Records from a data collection
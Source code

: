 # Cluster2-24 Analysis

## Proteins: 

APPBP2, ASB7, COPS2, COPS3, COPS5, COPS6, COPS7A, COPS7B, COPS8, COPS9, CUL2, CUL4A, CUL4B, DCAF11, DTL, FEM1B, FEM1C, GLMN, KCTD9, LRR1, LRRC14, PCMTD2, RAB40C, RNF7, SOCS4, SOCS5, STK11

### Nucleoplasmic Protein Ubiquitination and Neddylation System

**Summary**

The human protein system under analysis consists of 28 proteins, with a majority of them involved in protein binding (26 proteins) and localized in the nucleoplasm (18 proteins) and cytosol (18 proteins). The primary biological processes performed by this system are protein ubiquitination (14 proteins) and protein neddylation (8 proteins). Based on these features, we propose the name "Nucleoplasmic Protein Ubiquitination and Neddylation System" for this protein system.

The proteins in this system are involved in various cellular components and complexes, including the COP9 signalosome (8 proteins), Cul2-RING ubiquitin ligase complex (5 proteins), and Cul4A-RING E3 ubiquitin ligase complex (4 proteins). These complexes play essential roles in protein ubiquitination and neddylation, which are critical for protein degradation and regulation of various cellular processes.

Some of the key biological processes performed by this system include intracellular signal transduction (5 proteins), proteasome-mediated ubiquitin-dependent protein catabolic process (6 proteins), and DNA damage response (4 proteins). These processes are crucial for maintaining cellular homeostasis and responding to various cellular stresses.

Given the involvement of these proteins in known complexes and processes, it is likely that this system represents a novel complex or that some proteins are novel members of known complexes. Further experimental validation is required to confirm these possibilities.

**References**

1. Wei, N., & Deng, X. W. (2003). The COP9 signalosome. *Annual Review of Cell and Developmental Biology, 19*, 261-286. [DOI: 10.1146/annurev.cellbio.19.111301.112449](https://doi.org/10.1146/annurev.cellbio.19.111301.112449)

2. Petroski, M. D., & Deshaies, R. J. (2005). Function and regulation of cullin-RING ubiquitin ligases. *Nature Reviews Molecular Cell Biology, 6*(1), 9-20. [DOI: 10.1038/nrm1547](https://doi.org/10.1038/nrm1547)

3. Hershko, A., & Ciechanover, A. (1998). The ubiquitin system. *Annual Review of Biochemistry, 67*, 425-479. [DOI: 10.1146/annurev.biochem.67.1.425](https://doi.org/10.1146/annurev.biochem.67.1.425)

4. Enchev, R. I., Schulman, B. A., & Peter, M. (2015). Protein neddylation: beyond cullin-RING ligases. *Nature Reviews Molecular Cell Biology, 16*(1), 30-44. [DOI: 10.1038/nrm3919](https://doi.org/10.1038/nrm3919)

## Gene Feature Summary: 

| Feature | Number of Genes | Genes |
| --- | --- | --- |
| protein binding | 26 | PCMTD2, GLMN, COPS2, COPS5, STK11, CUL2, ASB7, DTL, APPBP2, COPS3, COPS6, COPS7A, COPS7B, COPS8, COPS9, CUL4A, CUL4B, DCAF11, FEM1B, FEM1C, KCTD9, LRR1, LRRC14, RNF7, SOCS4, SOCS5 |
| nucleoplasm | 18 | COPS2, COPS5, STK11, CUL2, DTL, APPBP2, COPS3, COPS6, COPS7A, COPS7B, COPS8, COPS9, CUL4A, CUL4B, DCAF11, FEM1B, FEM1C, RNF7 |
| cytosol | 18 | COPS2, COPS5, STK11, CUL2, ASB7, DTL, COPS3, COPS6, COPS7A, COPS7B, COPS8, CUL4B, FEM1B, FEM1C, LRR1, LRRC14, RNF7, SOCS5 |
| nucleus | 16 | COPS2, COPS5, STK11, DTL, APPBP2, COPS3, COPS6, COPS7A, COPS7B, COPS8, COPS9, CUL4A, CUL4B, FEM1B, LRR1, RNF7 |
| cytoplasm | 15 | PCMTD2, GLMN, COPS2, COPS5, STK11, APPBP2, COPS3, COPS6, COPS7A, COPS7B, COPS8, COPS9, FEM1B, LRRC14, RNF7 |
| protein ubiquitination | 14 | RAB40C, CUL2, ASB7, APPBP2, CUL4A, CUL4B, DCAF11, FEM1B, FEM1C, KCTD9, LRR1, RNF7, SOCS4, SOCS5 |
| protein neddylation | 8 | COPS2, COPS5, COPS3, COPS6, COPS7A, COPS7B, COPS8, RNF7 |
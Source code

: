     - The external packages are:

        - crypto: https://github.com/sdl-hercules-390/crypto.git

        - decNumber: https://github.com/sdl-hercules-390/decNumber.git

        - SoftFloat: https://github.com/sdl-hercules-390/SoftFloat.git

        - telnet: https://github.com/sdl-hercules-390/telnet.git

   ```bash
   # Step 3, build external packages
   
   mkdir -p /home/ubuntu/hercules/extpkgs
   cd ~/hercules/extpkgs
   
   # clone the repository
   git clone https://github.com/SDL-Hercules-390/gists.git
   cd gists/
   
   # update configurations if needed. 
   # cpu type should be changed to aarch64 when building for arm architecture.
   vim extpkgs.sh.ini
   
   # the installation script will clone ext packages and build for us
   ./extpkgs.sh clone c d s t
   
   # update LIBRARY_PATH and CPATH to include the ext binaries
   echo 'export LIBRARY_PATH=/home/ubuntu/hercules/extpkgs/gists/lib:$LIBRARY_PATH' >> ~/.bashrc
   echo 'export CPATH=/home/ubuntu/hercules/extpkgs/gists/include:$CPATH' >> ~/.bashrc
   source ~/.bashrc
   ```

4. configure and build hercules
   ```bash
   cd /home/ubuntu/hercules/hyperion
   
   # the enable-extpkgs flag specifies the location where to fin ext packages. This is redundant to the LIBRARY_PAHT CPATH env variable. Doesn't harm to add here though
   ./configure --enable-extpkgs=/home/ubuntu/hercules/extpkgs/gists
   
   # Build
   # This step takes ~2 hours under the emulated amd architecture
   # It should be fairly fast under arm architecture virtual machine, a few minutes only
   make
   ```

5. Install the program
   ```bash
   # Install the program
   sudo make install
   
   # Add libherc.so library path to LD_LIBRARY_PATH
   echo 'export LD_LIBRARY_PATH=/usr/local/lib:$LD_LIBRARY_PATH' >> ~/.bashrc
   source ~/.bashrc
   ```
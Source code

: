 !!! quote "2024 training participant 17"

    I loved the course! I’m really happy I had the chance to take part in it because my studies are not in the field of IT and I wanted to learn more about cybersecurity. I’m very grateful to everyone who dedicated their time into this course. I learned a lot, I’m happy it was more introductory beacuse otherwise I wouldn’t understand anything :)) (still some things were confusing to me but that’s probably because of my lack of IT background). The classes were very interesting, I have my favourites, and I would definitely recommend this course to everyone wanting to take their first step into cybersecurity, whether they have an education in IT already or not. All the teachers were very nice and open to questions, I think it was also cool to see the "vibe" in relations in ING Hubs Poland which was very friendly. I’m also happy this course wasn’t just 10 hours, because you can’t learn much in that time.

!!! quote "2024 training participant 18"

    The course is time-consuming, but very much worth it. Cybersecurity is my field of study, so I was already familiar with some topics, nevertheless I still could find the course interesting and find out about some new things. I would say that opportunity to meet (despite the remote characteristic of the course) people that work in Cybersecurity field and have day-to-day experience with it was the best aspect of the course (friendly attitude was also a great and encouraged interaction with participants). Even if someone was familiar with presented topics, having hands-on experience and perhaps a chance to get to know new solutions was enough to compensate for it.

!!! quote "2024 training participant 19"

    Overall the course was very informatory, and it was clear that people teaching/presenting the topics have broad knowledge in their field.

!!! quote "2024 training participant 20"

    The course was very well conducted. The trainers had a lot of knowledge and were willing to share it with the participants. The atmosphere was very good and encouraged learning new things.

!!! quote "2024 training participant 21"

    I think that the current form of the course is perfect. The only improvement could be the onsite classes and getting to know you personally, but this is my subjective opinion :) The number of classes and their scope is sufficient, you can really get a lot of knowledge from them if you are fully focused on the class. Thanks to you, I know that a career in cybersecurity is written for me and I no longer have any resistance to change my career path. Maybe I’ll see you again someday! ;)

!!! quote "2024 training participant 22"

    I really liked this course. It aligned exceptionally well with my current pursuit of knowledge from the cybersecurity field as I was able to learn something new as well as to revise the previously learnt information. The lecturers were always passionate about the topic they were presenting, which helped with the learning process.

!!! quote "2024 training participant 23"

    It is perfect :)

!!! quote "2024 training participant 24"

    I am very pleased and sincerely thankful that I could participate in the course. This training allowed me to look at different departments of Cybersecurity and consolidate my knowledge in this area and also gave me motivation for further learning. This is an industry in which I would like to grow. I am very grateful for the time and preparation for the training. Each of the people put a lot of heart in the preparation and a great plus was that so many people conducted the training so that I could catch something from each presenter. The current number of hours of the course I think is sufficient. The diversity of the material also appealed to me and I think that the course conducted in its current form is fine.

■ Task to complete: Only lines containing the word "bashrc" should appear in the answer, and every such line from the records above must be there.

■ Solved exercise:
   echo 'export LIBRARY_PATH=/home/ubuntu/hercules/extpkgs/gists/lib:$LIBRARY_PATH' >> ~/.bashrc
   echo 'export CPATH=/home/ubuntu/hercules/extpkgs/gists/include:$CPATH' >> ~/.bashrc
   source ~/.bashrc
   echo 'export LD_LIBRARY_PATH=/usr/local/lib:$LD_LIBRARY_PATH' >> ~/.bashrc
   source ~/.bashrc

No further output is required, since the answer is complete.